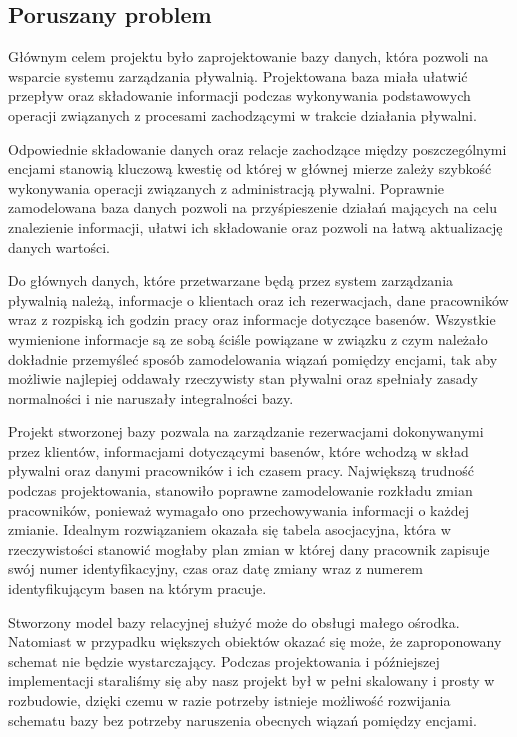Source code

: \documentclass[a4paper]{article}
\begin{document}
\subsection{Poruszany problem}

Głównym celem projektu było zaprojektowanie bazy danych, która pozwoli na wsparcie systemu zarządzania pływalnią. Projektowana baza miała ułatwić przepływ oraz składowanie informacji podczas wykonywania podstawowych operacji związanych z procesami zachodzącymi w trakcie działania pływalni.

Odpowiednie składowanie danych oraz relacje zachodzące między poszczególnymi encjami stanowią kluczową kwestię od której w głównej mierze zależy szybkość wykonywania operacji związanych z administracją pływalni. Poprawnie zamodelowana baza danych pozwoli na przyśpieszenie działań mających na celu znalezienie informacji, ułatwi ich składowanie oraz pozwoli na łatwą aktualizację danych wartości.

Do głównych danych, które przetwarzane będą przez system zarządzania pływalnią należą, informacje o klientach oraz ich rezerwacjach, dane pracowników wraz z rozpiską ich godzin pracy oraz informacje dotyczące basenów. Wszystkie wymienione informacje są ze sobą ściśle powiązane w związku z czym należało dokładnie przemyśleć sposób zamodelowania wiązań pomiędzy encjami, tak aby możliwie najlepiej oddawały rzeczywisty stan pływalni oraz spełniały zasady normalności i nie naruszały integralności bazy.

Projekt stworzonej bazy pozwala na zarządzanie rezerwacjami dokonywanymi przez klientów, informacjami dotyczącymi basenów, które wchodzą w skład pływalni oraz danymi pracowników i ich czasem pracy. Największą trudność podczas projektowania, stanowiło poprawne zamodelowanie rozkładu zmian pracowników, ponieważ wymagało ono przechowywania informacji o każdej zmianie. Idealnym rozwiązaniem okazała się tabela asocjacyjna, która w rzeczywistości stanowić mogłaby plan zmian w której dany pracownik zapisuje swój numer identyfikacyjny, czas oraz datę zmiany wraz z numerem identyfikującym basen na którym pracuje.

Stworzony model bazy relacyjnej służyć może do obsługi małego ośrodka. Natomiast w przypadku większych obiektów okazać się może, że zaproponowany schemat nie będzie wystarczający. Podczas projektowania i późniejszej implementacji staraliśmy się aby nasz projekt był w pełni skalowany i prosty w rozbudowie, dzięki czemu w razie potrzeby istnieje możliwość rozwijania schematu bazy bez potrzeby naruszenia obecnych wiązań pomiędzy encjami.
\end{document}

...

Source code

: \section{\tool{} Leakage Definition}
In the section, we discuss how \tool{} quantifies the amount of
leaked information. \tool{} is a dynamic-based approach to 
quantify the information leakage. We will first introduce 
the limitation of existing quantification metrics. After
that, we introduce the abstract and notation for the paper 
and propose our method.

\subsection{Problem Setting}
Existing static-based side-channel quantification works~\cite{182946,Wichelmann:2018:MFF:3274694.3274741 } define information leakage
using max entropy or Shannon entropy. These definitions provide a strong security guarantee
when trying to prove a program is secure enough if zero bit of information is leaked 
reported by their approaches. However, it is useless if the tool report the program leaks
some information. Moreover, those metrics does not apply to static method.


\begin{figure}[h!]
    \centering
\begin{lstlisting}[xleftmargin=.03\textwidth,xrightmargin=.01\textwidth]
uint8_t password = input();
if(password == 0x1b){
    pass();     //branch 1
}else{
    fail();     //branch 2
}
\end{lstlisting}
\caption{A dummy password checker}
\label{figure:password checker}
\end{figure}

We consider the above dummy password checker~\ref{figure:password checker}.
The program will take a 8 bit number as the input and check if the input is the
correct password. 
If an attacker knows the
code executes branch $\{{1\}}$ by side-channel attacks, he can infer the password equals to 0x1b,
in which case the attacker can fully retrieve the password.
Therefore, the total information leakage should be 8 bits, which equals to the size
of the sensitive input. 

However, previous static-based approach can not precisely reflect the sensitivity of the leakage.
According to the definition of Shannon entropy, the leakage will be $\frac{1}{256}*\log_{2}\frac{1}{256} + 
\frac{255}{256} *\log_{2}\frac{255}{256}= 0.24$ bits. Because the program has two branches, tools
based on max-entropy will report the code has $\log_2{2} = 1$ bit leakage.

*Activity:*
When a line in the material above holds the word "dummy", copy that line.

*Written response:*
\caption{A dummy password checker}
We consider the above dummy password checker~\ref{figure:password checker}.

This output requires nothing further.